Historiquement le FID était exclusivement dédié à la forme documentaire. Depuis dix ans, la fiction est également présente. Pourquoi cette évolution ?

Le documentaire a depuis de nombreuses années - que ce soit à la télévision ou au cinéma - une plus grande visibilité. En France, de nombreux festivals dédiés lui sont d’ailleurs consacrés. Il nous a toutefois semblé que cette montée en puissance du documentaire ravivait un vieux débat qui voudrait que le documentaire soit le gage d’une authenticité supposée contre la fabrication d’une imagerie frauduleuse et mensongère de la fiction. Or, la fiction peut évidemment raconter le monde avec véracité. Le FID entend, via les films présentés, témoigner du monde dans toute sa diversité. Du monde ou plutôt des mondes (géographiques, sociaux, historiques…). Ce que nous aimons dans le cinéma, c’est son aspect bariolé, chahuté, mélangé, impur. Tout cela rend compte de ce qui se fabrique aujourd’hui. Les frontières entre le documentaire et la fiction sont de plus en plus poreuses.

Comment choisissez-vous les films présentés au FID ?

Il n’y a pas de règles, de secrets ou de méthodes particulières. On nous envoie un peu plus de trois mille films. Nous sélectionnons ceux qui nous sautent aux yeux, ceux qui, par leur nature, leurs sujets, font évènement. Un évènement ça peut être beaucoup de choses. Ça peut être un tsunami, une pandémie, un conflit.... Il y a aussi des événements plus modestes et fragiles, indiscernables. Un oiseau va se poser sur une branche, le cinéaste l’attend fébrilement pour saisir ce moment qui sera peut-être furtif et unique. Ce genre d’émotion ne peut pas s’expliquer. Elle nous touche et nous avons envie de la partager. C’est aussi simple que ça...   

Il y a toutefois des critères spécifiques pour qu’un film soit éligible ?

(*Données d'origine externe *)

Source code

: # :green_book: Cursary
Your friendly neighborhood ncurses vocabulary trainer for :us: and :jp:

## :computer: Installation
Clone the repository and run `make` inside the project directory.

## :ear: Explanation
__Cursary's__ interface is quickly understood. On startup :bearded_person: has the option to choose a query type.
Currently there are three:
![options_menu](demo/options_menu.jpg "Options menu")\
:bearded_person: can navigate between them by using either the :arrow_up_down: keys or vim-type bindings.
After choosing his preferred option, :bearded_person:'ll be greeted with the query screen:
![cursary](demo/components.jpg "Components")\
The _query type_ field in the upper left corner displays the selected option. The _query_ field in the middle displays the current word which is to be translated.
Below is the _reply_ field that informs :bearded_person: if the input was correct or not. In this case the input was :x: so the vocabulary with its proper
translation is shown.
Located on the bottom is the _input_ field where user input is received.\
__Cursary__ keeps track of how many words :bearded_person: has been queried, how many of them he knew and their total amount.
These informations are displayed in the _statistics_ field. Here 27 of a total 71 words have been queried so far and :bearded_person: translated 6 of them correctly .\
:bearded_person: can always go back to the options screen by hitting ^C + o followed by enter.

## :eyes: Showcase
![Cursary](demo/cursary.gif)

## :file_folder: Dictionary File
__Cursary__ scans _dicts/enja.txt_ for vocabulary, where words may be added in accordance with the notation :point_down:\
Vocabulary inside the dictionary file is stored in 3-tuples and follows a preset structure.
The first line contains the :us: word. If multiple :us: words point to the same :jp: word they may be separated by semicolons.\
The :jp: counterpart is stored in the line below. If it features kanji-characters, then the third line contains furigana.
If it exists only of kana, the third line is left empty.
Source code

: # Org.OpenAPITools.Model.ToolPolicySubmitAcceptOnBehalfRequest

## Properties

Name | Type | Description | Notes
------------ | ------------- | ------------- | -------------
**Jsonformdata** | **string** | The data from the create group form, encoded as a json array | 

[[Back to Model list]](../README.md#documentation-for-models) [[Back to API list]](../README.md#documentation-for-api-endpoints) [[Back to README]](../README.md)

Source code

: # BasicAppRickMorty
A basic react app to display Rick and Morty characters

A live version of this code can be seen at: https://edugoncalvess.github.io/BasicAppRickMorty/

En effet. Pour être en compétition, il faut que le film n’ait jamais été distribué ailleurs que dans son pays d’origine. Si nous aimons un film et qu’il ne répond pas à ce critère, nous l’inscrivons hors compétition.

L’une des particularités du FID est de mélanger les formats : courts, longs, documentaire, fiction...

Oui, d’ailleurs, une section baptisée « Flash » a été créée cette année. Elle est dédiée aux films brefs, c’est-à-dire de moins de soixante minutes. Ce cloisonnement supposé en section ne veut pas dire qu’un film appartenant à cette catégorie ne peut pas se retrouver en compétition avec un long métrage issu d’une autre section. Tout est basé sur un principe de transversalité. Pas de ghetto chez nous ! Ce n’est pas son format, sa nature et encore moins sa nationalité qui détermine l’importance supposée d’une œuvre. Toutefois, les sections permettent au festivalier de s’y retrouver : Flash, donc, mais aussi une section dédiée aux premiers films, aux films français, aux internationaux. Il y aussi la section « CNAP », en partenariat avec le Centre National des Arts Plastiques.

Il y aura aussi des hommages et des rétrospectives...

Cinq longs métrages avec Michel Piccoli seront présentés en ouverture pour célébrer la carrière de cet immense acteur récemment décédé. Il y aura aussi une rétrospective du travail de la cinéaste allemande Angela Schanelec avec notamment la présentation de son dernier long métrage, Ich war zuhause, aber… récompensé en 2019 d’un Ours d’Argent à la Berlinale. Par ailleurs, ce sera le cinéaste japonais Nobuhiro Suwa qui présidera le jury de la compétition internationale et l’actrice française Zita Hanrot, celui de la compétition française.  

Est-ce que la crise sanitaire que nous vivons actuellement est déjà présente dans certains films projetés cette année ?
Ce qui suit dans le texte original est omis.